I have written this in ATS Skunkworks, because I figured this would be a good place to have this discussion, and it will be clearly understood by
those that click on this thread that it is in Skunkworks for a reason.
Though there is much to share I will do my best to add all that I can, I am still learning as I go, but if I dont eventually get this thread started I
So please bare with me, as I have a tendency to be thorough, but I promise this will be a good read/story/info.... to say the least.
This is where I initially found the info. The site has been neglected for some time, but the info remains. The site is from James Donahue.
Here is a bit about him, and I will tell you why in a bit that I thought it was important to use his name/site to continue this thread.
Author and Columnist James Donahue
Donahue's most recent work involves explorations in the esoteric realm, and studies of right brain functioning. He is completing an extensive
study of Liber AL vel Legis, an occult document more commonly identified as The Book of the Law. It was reportedly dictated to Aleister Crowley by a
shadowy visitor from the past identified as Aiwass in 1904. The contemporary work by Donahue, the first complete examination of Liber Legis since
Crowley's nearly a century ago, is offered for public reading on this web site.
Now the site and the man above has claimed to have remote viewed with each of the spirits, and sketched picture of them. The reason, whether believed
or not have some very interesting symbols, that some may recognize or have seen while dreaming, or even astral projecting.

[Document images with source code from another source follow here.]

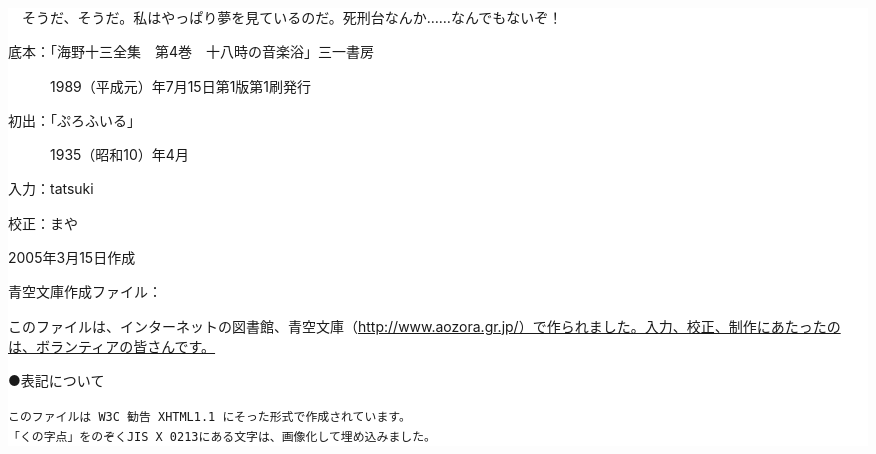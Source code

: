 　そうだ、そうだ。私はやっぱり夢を見ているのだ。死刑台なんか……なんでもないぞ！













底本：「海野十三全集　第4巻　十八時の音楽浴」三一書房


　　　1989（平成元）年7月15日第1版第1刷発行

初出：「ぷろふいる」

　　　1935（昭和10）年4月

入力：tatsuki

校正：まや

2005年3月15日作成

青空文庫作成ファイル：

このファイルは、インターネットの図書館、青空文庫（http://www.aozora.gr.jp/）で作られました。入力、校正、制作にあたったのは、ボランティアの皆さんです。











●表記について


	このファイルは W3C 勧告 XHTML1.1 にそった形式で作成されています。
	「くの字点」をのぞくJIS X 0213にある文字は、画像化して埋め込みました。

Here are introductory links with pictures inviting you to examine the drawings, the sigils and fascinating discovery information about the
Goetian Spirits said to have been bound by King Solomon. Aaron C. Donahue, perhaps the most skilled technical remote viewer in the world, has used his
talents to summon and then draw these once feared "demons" as they really are. His findings will shock and amaze you. The Goetian Spirits are aliens,
who have been with us for thousands of years. They are the origins of many of our myths ranging from sea monsters to unicorns and UFOs.
SOME OF THE LINKS MAY NO LONGER WORK!!
I will add few myself of the more identifiable names, and the drawings of them will be at the link shown.

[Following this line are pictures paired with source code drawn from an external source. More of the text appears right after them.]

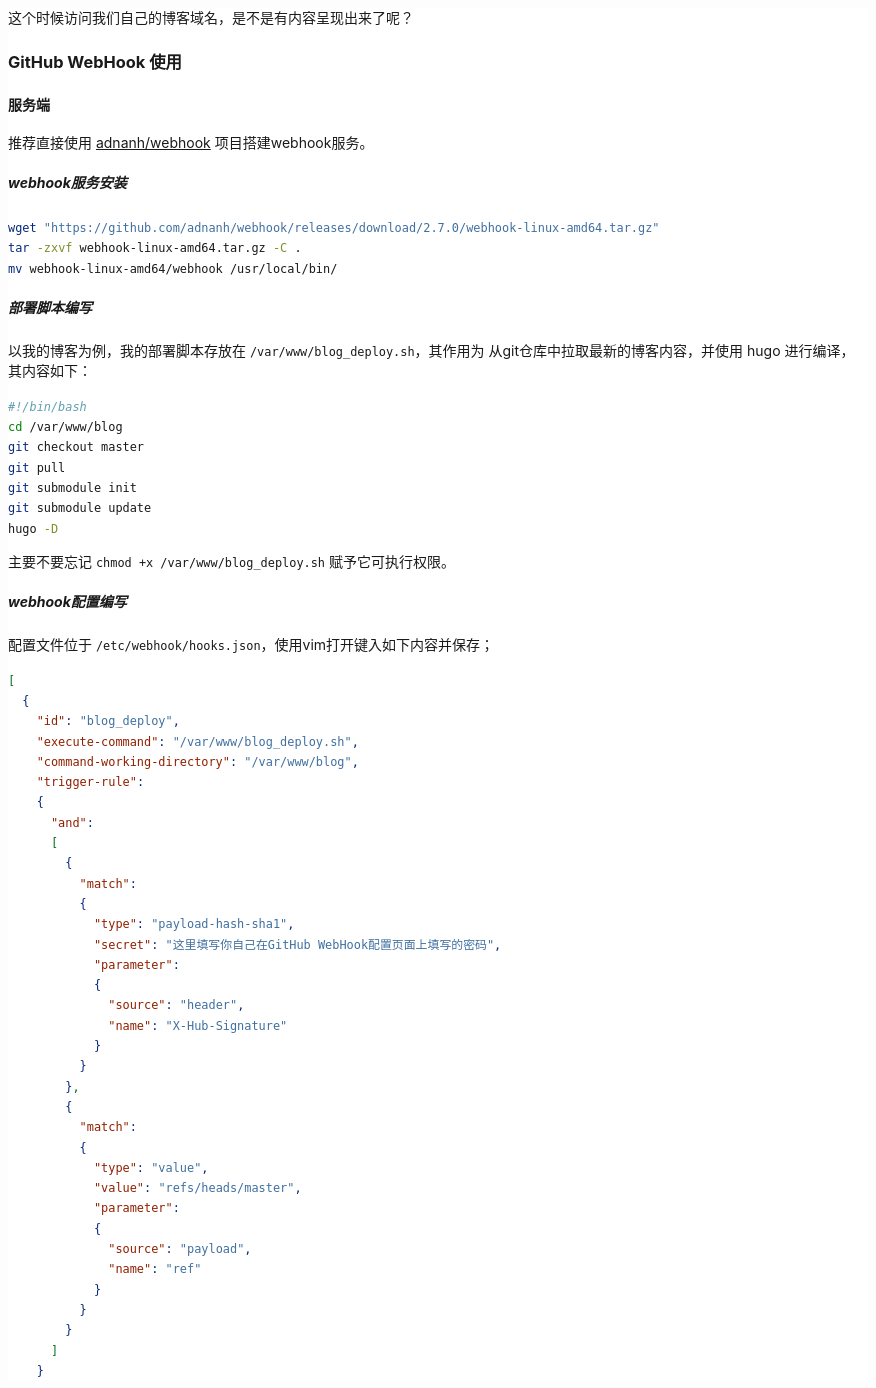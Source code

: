 这个时候访问我们自己的博客域名，是不是有内容呈现出来了呢？

### GitHub WebHook 使用
#### 服务端
推荐直接使用 [adnanh/webhook](https://github.com/adnanh/webhook) 项目搭建webhook服务。

##### webhook服务安装
```bash
wget "https://github.com/adnanh/webhook/releases/download/2.7.0/webhook-linux-amd64.tar.gz"
tar -zxvf webhook-linux-amd64.tar.gz -C .
mv webhook-linux-amd64/webhook /usr/local/bin/
```
##### 部署脚本编写
以我的博客为例，我的部署脚本存放在 `/var/www/blog_deploy.sh`，其作用为 从git仓库中拉取最新的博客内容，并使用 hugo 进行编译，其内容如下：
```bash
#!/bin/bash
cd /var/www/blog
git checkout master
git pull
git submodule init
git submodule update
hugo -D
```

主要不要忘记 `chmod +x /var/www/blog_deploy.sh` 赋予它可执行权限。

##### webhook配置编写
配置文件位于 `/etc/webhook/hooks.json`，使用vim打开键入如下内容并保存；
```json
[
  {
    "id": "blog_deploy",
    "execute-command": "/var/www/blog_deploy.sh",
    "command-working-directory": "/var/www/blog",
    "trigger-rule":
    {
      "and":
      [
        {
          "match":
          {
            "type": "payload-hash-sha1",
            "secret": "这里填写你自己在GitHub WebHook配置页面上填写的密码",
            "parameter":
            {
              "source": "header",
              "name": "X-Hub-Signature"
            }
          }
        },
        {
          "match":
          {
            "type": "value",
            "value": "refs/heads/master",
            "parameter":
            {
              "source": "payload",
              "name": "ref"
            }
          }
        }
      ]
    }
```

Why Have So Many Humans Worshiped Bael?
Ancient historical records indicate that Bael, the first principal spirit listed in the Goetia, has been the subject of human worship for
thousands of years.
The Hebrews were admonished in the Old Testament for turning away from JHVH (an alien imposter) and bowing down to Bael. The Sumerians worshipped
several gods, including Marduk, another name for Bael, also called Baal. The Cannanites and Amorites also worshipped Bael. Some believe the Egyptian
god Osris was none other than Bael in disguise.

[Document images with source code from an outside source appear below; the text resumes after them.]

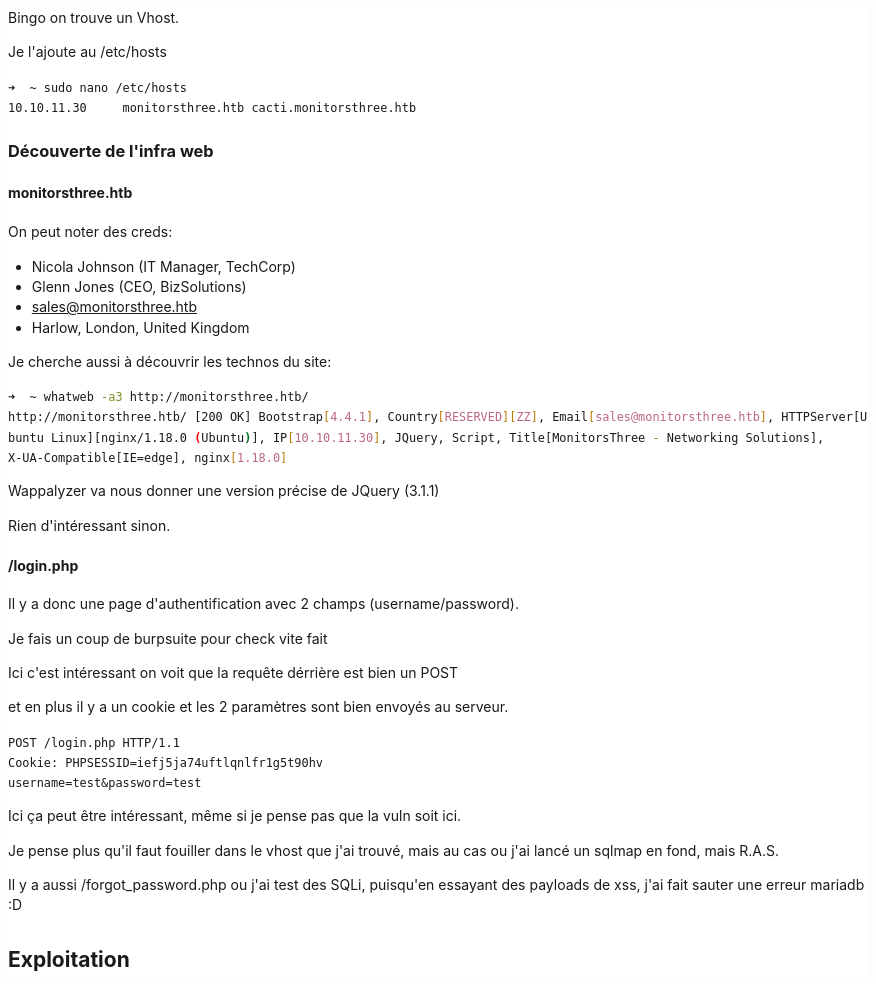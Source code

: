 Bingo on trouve un Vhost.

Je l'ajoute au /etc/hosts

```bash
➜  ~ sudo nano /etc/hosts
10.10.11.30     monitorsthree.htb cacti.monitorsthree.htb
```

### Découverte de l'infra web

#### monitorsthree.htb

On peut noter des creds:

- Nicola Johnson (IT Manager, TechCorp)
- Glenn Jones (CEO, BizSolutions)
- sales@monitorsthree.htb
- Harlow, London, United Kingdom

Je cherche aussi à découvrir les technos du site:

```bash
➜  ~ whatweb -a3 http://monitorsthree.htb/                           
http://monitorsthree.htb/ [200 OK] Bootstrap[4.4.1], Country[RESERVED][ZZ], Email[sales@monitorsthree.htb], HTTPServer[Ubuntu Linux][nginx/1.18.0 (Ubuntu)], IP[10.10.11.30], JQuery, Script, Title[MonitorsThree - Networking Solutions],
X-UA-Compatible[IE=edge], nginx[1.18.0]
```

Wappalyzer va nous donner une version précise de JQuery (3.1.1)

Rien d'intéressant sinon.
#### /login.php

Il y a donc une page d'authentification avec 2 champs (username/password).

Je fais un coup de burpsuite pour check vite fait 

Ici c'est intéressant on voit que la requête dérrière est bien un POST

et en plus il y a un cookie et les 2 paramètres sont bien envoyés au serveur.

```http
POST /login.php HTTP/1.1
Cookie: PHPSESSID=iefj5ja74uftlqnlfr1g5t90hv
username=test&password=test
```

Ici ça peut être intéressant, même si je pense pas que la vuln soit ici. 

Je pense plus qu'il faut fouiller dans le vhost que j'ai trouvé, mais au cas ou j'ai lancé un sqlmap en fond, mais R.A.S.

Il y a aussi /forgot_password.php ou j'ai test des SQLi, puisqu'en essayant des payloads de xss, j'ai fait sauter une erreur mariadb :D
## Exploitation

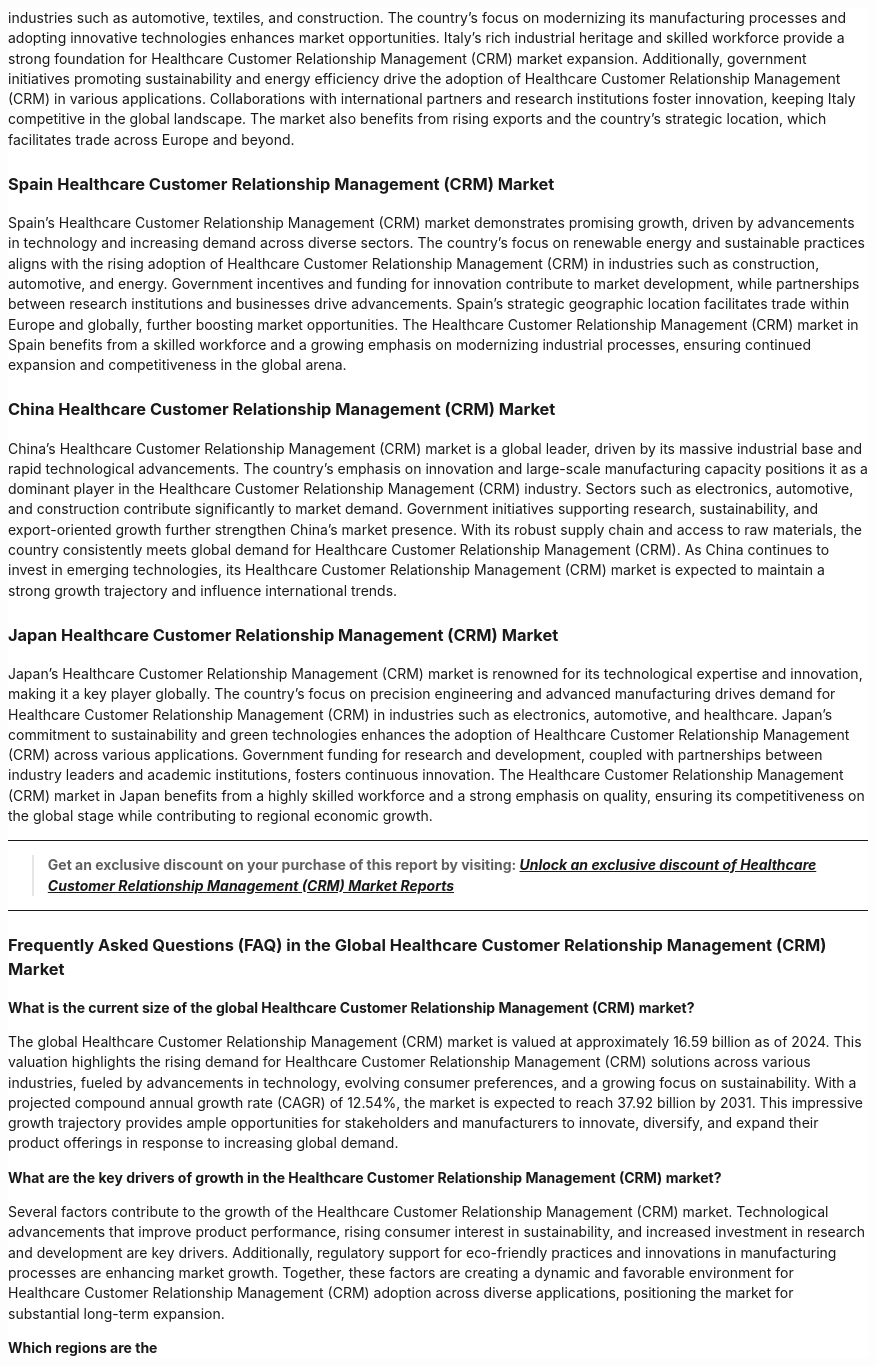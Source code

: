 industries such as automotive, textiles, and construction. The country&rsquo;s focus on modernizing its manufacturing processes and adopting innovative technologies enhances market opportunities. Italy&rsquo;s rich industrial heritage and skilled workforce provide a strong foundation for Healthcare Customer Relationship Management (CRM) market expansion. Additionally, government initiatives promoting sustainability and energy efficiency drive the adoption of Healthcare Customer Relationship Management (CRM) in various applications. Collaborations with international partners and research institutions foster innovation, keeping Italy competitive in the global landscape. The market also benefits from rising exports and the country&rsquo;s strategic location, which facilitates trade across Europe and beyond.</p><h3>Spain Healthcare Customer Relationship Management (CRM) Market</h3><p>Spain&rsquo;s Healthcare Customer Relationship Management (CRM) market demonstrates promising growth, driven by advancements in technology and increasing demand across diverse sectors. The country&rsquo;s focus on renewable energy and sustainable practices aligns with the rising adoption of Healthcare Customer Relationship Management (CRM) in industries such as construction, automotive, and energy. Government incentives and funding for innovation contribute to market development, while partnerships between research institutions and businesses drive advancements. Spain&rsquo;s strategic geographic location facilitates trade within Europe and globally, further boosting market opportunities. The Healthcare Customer Relationship Management (CRM) market in Spain benefits from a skilled workforce and a growing emphasis on modernizing industrial processes, ensuring continued expansion and competitiveness in the global arena.</p><h3>China Healthcare Customer Relationship Management (CRM) Market</h3><p>China&rsquo;s Healthcare Customer Relationship Management (CRM) market is a global leader, driven by its massive industrial base and rapid technological advancements. The country&rsquo;s emphasis on innovation and large-scale manufacturing capacity positions it as a dominant player in the Healthcare Customer Relationship Management (CRM) industry. Sectors such as electronics, automotive, and construction contribute significantly to market demand. Government initiatives supporting research, sustainability, and export-oriented growth further strengthen China&rsquo;s market presence. With its robust supply chain and access to raw materials, the country consistently meets global demand for Healthcare Customer Relationship Management (CRM). As China continues to invest in emerging technologies, its Healthcare Customer Relationship Management (CRM) market is expected to maintain a strong growth trajectory and influence international trends.</p><h3>Japan Healthcare Customer Relationship Management (CRM) Market</h3><p>Japan&rsquo;s Healthcare Customer Relationship Management (CRM) market is renowned for its technological expertise and innovation, making it a key player globally. The country&rsquo;s focus on precision engineering and advanced manufacturing drives demand for Healthcare Customer Relationship Management (CRM) in industries such as electronics, automotive, and healthcare. Japan&rsquo;s commitment to sustainability and green technologies enhances the adoption of Healthcare Customer Relationship Management (CRM) across various applications. Government funding for research and development, coupled with partnerships between industry leaders and academic institutions, fosters continuous innovation. The Healthcare Customer Relationship Management (CRM) market in Japan benefits from a highly skilled workforce and a strong emphasis on quality, ensuring its competitiveness on the global stage while contributing to regional economic growth.</p><hr /><blockquote><p><strong>Get an exclusive discount on your purchase of this report by visiting: <em><a href="://marketresearchpulse.com/ask-for-discount/36848?utm_source=Github&amp;utm_medium=028">Unlock an exclusive discount of Healthcare Customer Relationship Management (CRM) Market Reports</a></em>&nbsp;</strong></p></blockquote><hr /><h3>Frequently Asked Questions (FAQ) in the Global Healthcare Customer Relationship Management (CRM) Market</h3><p><strong>What is the current size of the global Healthcare Customer Relationship Management (CRM) market?</strong></p><p>The global Healthcare Customer Relationship Management (CRM) market is valued at approximately 16.59 billion as of 2024. This valuation highlights the rising demand for Healthcare Customer Relationship Management (CRM) solutions across various industries, fueled by advancements in technology, evolving consumer preferences, and a growing focus on sustainability. With a projected compound annual growth rate (CAGR) of 12.54%, the market is expected to reach 37.92 billion by 2031. This impressive growth trajectory provides ample opportunities for stakeholders and manufacturers to innovate, diversify, and expand their product offerings in response to increasing global demand.</p><p><strong>What are the key drivers of growth in the Healthcare Customer Relationship Management (CRM) market?</strong></p><p>Several factors contribute to the growth of the Healthcare Customer Relationship Management (CRM) market. Technological advancements that improve product performance, rising consumer interest in sustainability, and increased investment in research and development are key drivers. Additionally, regulatory support for eco-friendly practices and innovations in manufacturing processes are enhancing market growth. Together, these factors are creating a dynamic and favorable environment for Healthcare Customer Relationship Management (CRM) adoption across diverse applications, positioning the market for substantial long-term expansion.</p><p><strong>Which regions are the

Here is the old photo of Bael.
And the drawing of what he saw as Bael in his astral projection.
All of the spirits have pictures of what they were represented as before, and what Donahue saw later.
Nevertheless there are 72 total. I will add a bit about who and what they were used for, and how they play in our culture/superstition/fairy-tales
Goetia: the Lesser Key of Solomon the King
About The Goetia
The Goetia (pronounced Go-EY-sha) is Book 1 of the Lemegeton (Lesser Key of Solomon), a grimoire that circulated in the 17th century and is penned in
the name of King Solomon. This translation/compilation comes from SL MacGregor Mathers in 1904.
According to kabbalah scholar, Gershom Scholem, the text was not originally Jewish and was only translated into Hebrew in th 17th century. He
describes the book as "a melange of Jewish, Christian, and Arab elements in which the kabbalistic component was practically nil." (Scholem,
Many of the demons found in the Goetia were initially published in the 16th century by Johann Wier. Curiously, a handful were left out. The Goetia
also uses some of Collin de Plancy's Dictionnaire Infernal illustrations.
Now the reason that I find this so fascinating is that we are basically taught NO MATTER WHO YOU ARE, that there is good and bad, and though some of
us may only see that as feelings and actions by the individual... some have put names and faces to the "evil".
As an added bonus, I thought I would add this.
Also from the Dark Lodge, here's a nifty PDF (45KB) listing the goetic demons by rank, metal, color, planet & incense.
Just to add that "Dark Lodge" is a personal group, and has an age restriction, so I will not add a link, if someone is interested they can find them
easily on the web.
Also the book can be read here by chapter.
The Lesser Key of Solomon
S.L. MacGregor Mathers and Aleister Crowley
This edition of the Lesser Key of Solomon is based on manuscripts from the British Museum, edited by two prominent occultists. Although Mathers
took lead on the body of the text, Crowley's literary fingerprints are all over this book, such as the polite sniping at A.E. Waite, the Preliminary
Invocation, and the essay The Initiated Interpretation of Ceremonial Magic, which is classic Crowley.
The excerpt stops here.